Il servo andò e batté alla porta.
La porta gli domandò:” Chi sei?”
“ Un uomo buono” rispose il servo.
“ Che cosa vuoi?”
L'uomo disse quello che l'imperatore mandava a dire al padrone del palazzo.
Allora la porta chiamò l'imperatrice.
L'imperatrice disse che non c'era bisogno che si affaticasse ad arrostire la selvaggina; gli rispondesse che la padrona del palazzo lo invitava e che il cibo mandato da Dio era sufficiente.
Quando gli dissero che era invitato, l'imperatore andò.
Nella padrona egli non riconobbe sua moglie. D'altronde, rifletteteci bene, come poteva pensare che quella donna lì, che aveva le mani intere e tutto quanto, era la stessa che lui aveva fatto mutilare davanti ai suoi occhi?
Adesso, nel palazzo, la mensa si apparecchiava da sola, i cibi arrivavano da soli, i tovaglioli sporchi se ne andavano via ed altri puliti arrivavano pure da soli, perché avevano un potere dato da Dio, sicché l'imperatore era rimasto a bocca aperta per lo stupore.
Finalmente si mise a mangiare e dopo aver mangiato per bene rimase a far quattro chiacchiere con la padrona del palazzo.
Parlando, ella lo invitò a venire ancora alla sua mensa quella settimana stessa, con tutti quelli di casa sua; con la moglie se era sposato, con i genitori se erano ancora vivi. Ma che portasse con loro anche un qualche servo vecchio e fedele, il quale possa fare ciò di cui vi sia bisogno, perché lei non aveva servi.
L'imperatore promise che sarebbe venuto con sua madre, perché altri congiunti non ne aveva, essendo vedovo.
E difatti, tre giorni dopo, l'imperatore venne con sua madre; e come servo aveva preso quello che faceva la guardia alla sua camera, il padre della donna alla quale aveva fatto tagliare le mani!
Si misero a tavola a mangiare e, mentre loro mangiavano, la padrona del palazzo uscì un attimo fuori.
Ordinò ad un cucchiaio, uno di quelli prodigiosi che andavano da soli, di andarsi a nascondere nello stivale dell'imperatore.
Poi entrò di nuovo nella sala in cui gli ospiti stavano parlando e cominciò a parlare con loro.
Quando l'imperatore e gli altri si alzarono per andarsene, si levò un chiasso assordante.
Che cosa era successo?
Tutti i cucchiai si urtavano tra loro e gridavano che quel forestiero giovane aveva rubato un loro compagno.
“ Io? Dio me ne guardi Non ho mai rubato da quando sono al mondo! Come potrei mettermi a rubare cucchiai, adesso?”

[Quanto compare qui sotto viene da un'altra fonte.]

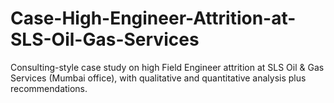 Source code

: # Case-High-Engineer-Attrition-at-SLS-Oil-Gas-Services
Consulting-style case study on high Field Engineer attrition at SLS Oil &amp; Gas Services (Mumbai office), with qualitative and quantitative analysis plus recommendations.

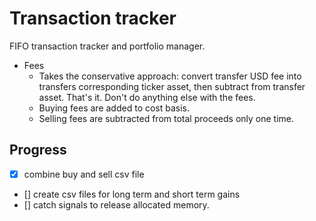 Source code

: # Transaction tracker

FIFO transaction tracker and portfolio manager.

* Fees
  * Takes the conservative approach: convert transfer USD fee into transfers corresponding ticker asset, then subtract from transfer asset. That's it. Don't do anything else with the fees.
  * Buying fees are added to cost basis.
  * Selling fees are subtracted from total proceeds only one time.

## Progress

* [X] combine buy and sell csv file
* [] create csv files for long term and short term gains
* [] catch signals to release allocated memory.

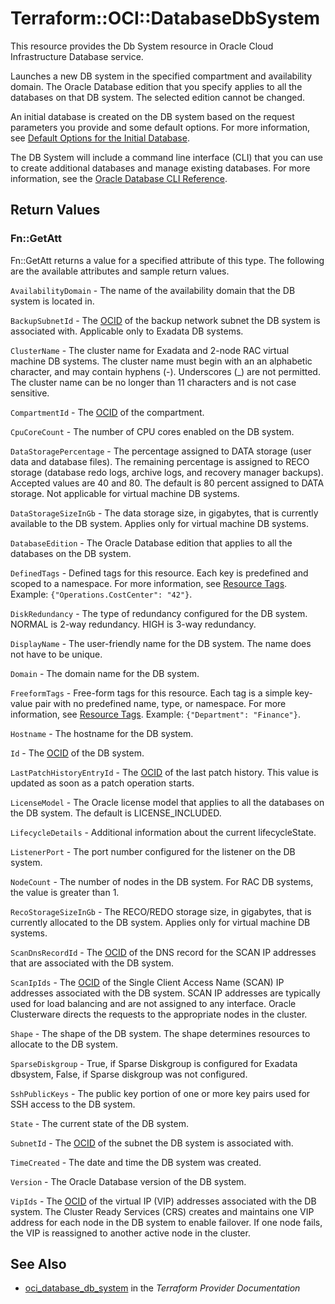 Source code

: # Terraform::OCI::DatabaseDbSystem

This resource provides the Db System resource in Oracle Cloud Infrastructure Database service.

Launches a new DB system in the specified compartment and availability domain. The Oracle
Database edition that you specify applies to all the databases on that DB system. The selected edition cannot be changed.

An initial database is created on the DB system based on the request parameters you provide and some default
options. For more information,
see [Default Options for the Initial Database](https://docs.cloud.oracle.com/iaas/Content/Database/Tasks/launchingDB.htm#DefaultOptionsfortheInitialDatabase).

The DB System will include a command line interface (CLI) that you can use to create additional databases and
manage existing databases. For more information, see the
[Oracle Database CLI Reference](https://docs.cloud.oracle.com/iaas/Content/Database/References/dbacli.htm).

## Return Values

### Fn::GetAtt

Fn::GetAtt returns a value for a specified attribute of this type. The following are the available attributes and sample return values.

`AvailabilityDomain` - The name of the availability domain that the DB system is located in.

`BackupSubnetId` - The [OCID](https://docs.cloud.oracle.com/iaas/Content/General/Concepts/identifiers.htm) of the backup network subnet the DB system is associated with. Applicable only to Exadata DB systems.

`ClusterName` - The cluster name for Exadata and 2-node RAC virtual machine DB systems. The cluster name must begin with an an alphabetic character, and may contain hyphens (-). Underscores (_) are not permitted. The cluster name can be no longer than 11 characters and is not case sensitive.

`CompartmentId` - The [OCID](https://docs.cloud.oracle.com/iaas/Content/General/Concepts/identifiers.htm) of the compartment.

`CpuCoreCount` - The number of CPU cores enabled on the DB system.

`DataStoragePercentage` - The percentage assigned to DATA storage (user data and database files). The remaining percentage is assigned to RECO storage (database redo logs, archive logs, and recovery manager backups). Accepted values are 40 and 80. The default is 80 percent assigned to DATA storage. Not applicable for virtual machine DB systems.

`DataStorageSizeInGb` - The data storage size, in gigabytes, that is currently available to the DB system. Applies only for virtual machine DB systems.

`DatabaseEdition` - The Oracle Database edition that applies to all the databases on the DB system.

`DefinedTags` - Defined tags for this resource. Each key is predefined and scoped to a namespace. For more information, see [Resource Tags](https://docs.cloud.oracle.com/iaas/Content/General/Concepts/resourcetags.htm).  Example: `{"Operations.CostCenter": "42"}`.

`DiskRedundancy` - The type of redundancy configured for the DB system. NORMAL is 2-way redundancy. HIGH is 3-way redundancy.

`DisplayName` - The user-friendly name for the DB system. The name does not have to be unique.

`Domain` - The domain name for the DB system.

`FreeformTags` - Free-form tags for this resource. Each tag is a simple key-value pair with no predefined name, type, or namespace. For more information, see [Resource Tags](https://docs.cloud.oracle.com/iaas/Content/General/Concepts/resourcetags.htm).  Example: `{"Department": "Finance"}`.

`Hostname` - The hostname for the DB system.

`Id` - The [OCID](https://docs.cloud.oracle.com/iaas/Content/General/Concepts/identifiers.htm) of the DB system.

`LastPatchHistoryEntryId` - The [OCID](https://docs.cloud.oracle.com/iaas/Content/General/Concepts/identifiers.htm) of the last patch history. This value is updated as soon as a patch operation starts.

`LicenseModel` - The Oracle license model that applies to all the databases on the DB system. The default is LICENSE_INCLUDED.

`LifecycleDetails` - Additional information about the current lifecycleState.

`ListenerPort` - The port number configured for the listener on the DB system.

`NodeCount` - The number of nodes in the DB system. For RAC DB systems, the value is greater than 1.

`RecoStorageSizeInGb` - The RECO/REDO storage size, in gigabytes, that is currently allocated to the DB system. Applies only for virtual machine DB systems.

`ScanDnsRecordId` - The [OCID](https://docs.cloud.oracle.com/iaas/Content/General/Concepts/identifiers.htm) of the DNS record for the SCAN IP addresses that are associated with the DB system.

`ScanIpIds` - The [OCID](https://docs.cloud.oracle.com/iaas/Content/General/Concepts/identifiers.htm) of the Single Client Access Name (SCAN) IP addresses associated with the DB system. SCAN IP addresses are typically used for load balancing and are not assigned to any interface. Oracle Clusterware directs the requests to the appropriate nodes in the cluster.

`Shape` - The shape of the DB system. The shape determines resources to allocate to the DB system.

`SparseDiskgroup` - True, if Sparse Diskgroup is configured for Exadata dbsystem, False, if Sparse diskgroup was not configured.

`SshPublicKeys` - The public key portion of one or more key pairs used for SSH access to the DB system.

`State` - The current state of the DB system.

`SubnetId` - The [OCID](https://docs.cloud.oracle.com/iaas/Content/General/Concepts/identifiers.htm) of the subnet the DB system is associated with.

`TimeCreated` - The date and time the DB system was created.

`Version` - The Oracle Database version of the DB system.

`VipIds` - The [OCID](https://docs.cloud.oracle.com/iaas/Content/General/Concepts/identifiers.htm) of the virtual IP (VIP) addresses associated with the DB system. The Cluster Ready Services (CRS) creates and maintains one VIP address for each node in the DB system to enable failover. If one node fails, the VIP is reassigned to another active node in the cluster.

## See Also

* [oci_database_db_system](https://www.terraform.io/docs/providers/oci/r/database_db_system.html) in the _Terraform Provider Documentation_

“ Sia perquisito, così vediamo se ha rubato o no!” gridarono all'unisono tutti i cucchiai.
“ Perquisitemi pure!” disse l'imperatore.

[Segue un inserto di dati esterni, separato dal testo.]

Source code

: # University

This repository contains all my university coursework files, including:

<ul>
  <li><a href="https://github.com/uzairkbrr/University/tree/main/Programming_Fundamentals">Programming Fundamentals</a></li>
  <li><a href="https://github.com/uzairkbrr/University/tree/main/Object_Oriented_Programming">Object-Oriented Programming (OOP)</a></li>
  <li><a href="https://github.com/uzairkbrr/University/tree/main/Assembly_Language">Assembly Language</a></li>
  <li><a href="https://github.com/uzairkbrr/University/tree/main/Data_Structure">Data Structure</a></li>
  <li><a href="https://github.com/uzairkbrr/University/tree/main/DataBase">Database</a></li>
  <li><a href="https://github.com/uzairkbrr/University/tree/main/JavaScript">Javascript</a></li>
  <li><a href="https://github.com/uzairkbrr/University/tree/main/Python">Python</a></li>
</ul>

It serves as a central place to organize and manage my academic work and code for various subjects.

Allora entrò dalla porta il figlioletto della padrona del palazzo e sua madre gli fece perquisire l'imperatore.
L'imperatore non riconobbe nemmeno il bambino: primo perché era stato cresciuto da Dio, secondo perché non poteva pensare che quello potesse essere suo figlio, dato che suo figlio lo aveva visto come tutti i morti, col collo tagliato e con la testa staccata dal corpicino.
Il ragazzino lo perquisì e trovò il cucchiaio nello stivale.

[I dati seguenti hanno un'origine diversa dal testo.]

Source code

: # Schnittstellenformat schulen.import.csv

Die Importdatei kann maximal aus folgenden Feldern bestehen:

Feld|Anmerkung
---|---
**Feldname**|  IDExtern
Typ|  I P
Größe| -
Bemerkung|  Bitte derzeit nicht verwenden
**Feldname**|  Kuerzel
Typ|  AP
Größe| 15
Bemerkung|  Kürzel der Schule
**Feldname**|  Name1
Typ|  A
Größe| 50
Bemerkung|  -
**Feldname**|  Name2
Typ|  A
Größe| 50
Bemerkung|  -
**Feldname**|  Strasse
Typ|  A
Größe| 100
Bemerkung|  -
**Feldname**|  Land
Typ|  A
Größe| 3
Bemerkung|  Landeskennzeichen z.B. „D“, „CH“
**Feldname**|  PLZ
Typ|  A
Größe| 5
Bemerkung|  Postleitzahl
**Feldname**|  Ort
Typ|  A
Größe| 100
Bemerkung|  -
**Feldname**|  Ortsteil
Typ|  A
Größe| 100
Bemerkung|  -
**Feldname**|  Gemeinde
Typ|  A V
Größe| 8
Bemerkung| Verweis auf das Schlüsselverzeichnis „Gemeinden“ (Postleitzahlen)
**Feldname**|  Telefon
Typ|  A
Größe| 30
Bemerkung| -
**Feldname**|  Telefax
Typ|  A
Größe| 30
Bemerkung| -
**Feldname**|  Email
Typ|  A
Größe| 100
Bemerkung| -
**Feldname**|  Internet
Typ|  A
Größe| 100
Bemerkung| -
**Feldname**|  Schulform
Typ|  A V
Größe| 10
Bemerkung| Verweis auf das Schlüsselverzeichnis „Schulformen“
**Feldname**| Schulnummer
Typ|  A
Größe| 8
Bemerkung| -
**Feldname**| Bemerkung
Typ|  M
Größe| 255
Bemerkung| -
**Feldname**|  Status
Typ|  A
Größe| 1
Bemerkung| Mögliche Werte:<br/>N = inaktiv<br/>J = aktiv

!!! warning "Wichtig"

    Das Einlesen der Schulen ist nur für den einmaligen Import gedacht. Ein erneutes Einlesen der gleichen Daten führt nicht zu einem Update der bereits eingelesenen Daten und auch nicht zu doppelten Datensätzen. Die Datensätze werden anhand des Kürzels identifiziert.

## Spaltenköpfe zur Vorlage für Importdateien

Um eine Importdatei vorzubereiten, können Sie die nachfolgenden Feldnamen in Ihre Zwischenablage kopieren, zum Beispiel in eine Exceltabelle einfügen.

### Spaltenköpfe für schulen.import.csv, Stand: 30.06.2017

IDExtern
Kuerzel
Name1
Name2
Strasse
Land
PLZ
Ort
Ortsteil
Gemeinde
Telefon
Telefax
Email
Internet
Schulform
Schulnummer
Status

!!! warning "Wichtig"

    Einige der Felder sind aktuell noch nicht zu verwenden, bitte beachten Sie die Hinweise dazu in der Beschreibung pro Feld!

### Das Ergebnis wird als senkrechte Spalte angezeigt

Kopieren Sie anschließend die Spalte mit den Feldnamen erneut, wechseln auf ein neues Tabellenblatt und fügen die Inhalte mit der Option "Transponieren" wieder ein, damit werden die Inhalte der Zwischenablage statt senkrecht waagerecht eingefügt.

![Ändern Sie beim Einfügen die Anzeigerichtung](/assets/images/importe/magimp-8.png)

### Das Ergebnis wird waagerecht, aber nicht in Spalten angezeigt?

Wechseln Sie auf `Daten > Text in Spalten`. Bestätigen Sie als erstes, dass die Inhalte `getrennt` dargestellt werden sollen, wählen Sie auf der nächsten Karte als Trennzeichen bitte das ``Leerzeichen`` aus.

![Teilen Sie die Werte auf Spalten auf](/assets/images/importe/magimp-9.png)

L'imperatore giurò di non saperne nulla, di non essere stato lui a rubare il cucchiaio, di non sapere che cosa fosse successo...
Allora suo figlio gli disse:” Allo stesso modo non è stata mia madre a uccidermi, eppure tu hai dato ascolto a un farabutto e l'hai fatta straziare, babbo!”.
Così l'imperatore venne a sapere chi erano quella donna e quel ragazzino; cadde in ginocchio e rese glorie a Dio perché li aveva aiutati col suo potere, facendoglieli ritrovare sani e salvi; baciò le mani della moglie chiedendole perdono e diede a suo figlio centinaia di migliaia di baci.
Dopo di ciò mandò a morte il vecchio servo, del quale sua moglie gli raccontò tutto per filo e per segno.
E io una nocciola mangiai
e una fandonia vi raccontai.
Storie e Leggende della Transilvania, a cura di Claudio Mutti, per la Mondadori
Non so cosa ci sia di prettamente rumeno in una fiaba che ricalca la Penta Manomozza (III, 2)
del Basile
, ma la grandissima parte delle fiabe europee deriva dal Pentamerone
, che, in questo caso, si rifa, a sua volta, ad una leggenda edificante medievale, la leggenda di Sant'Uliva.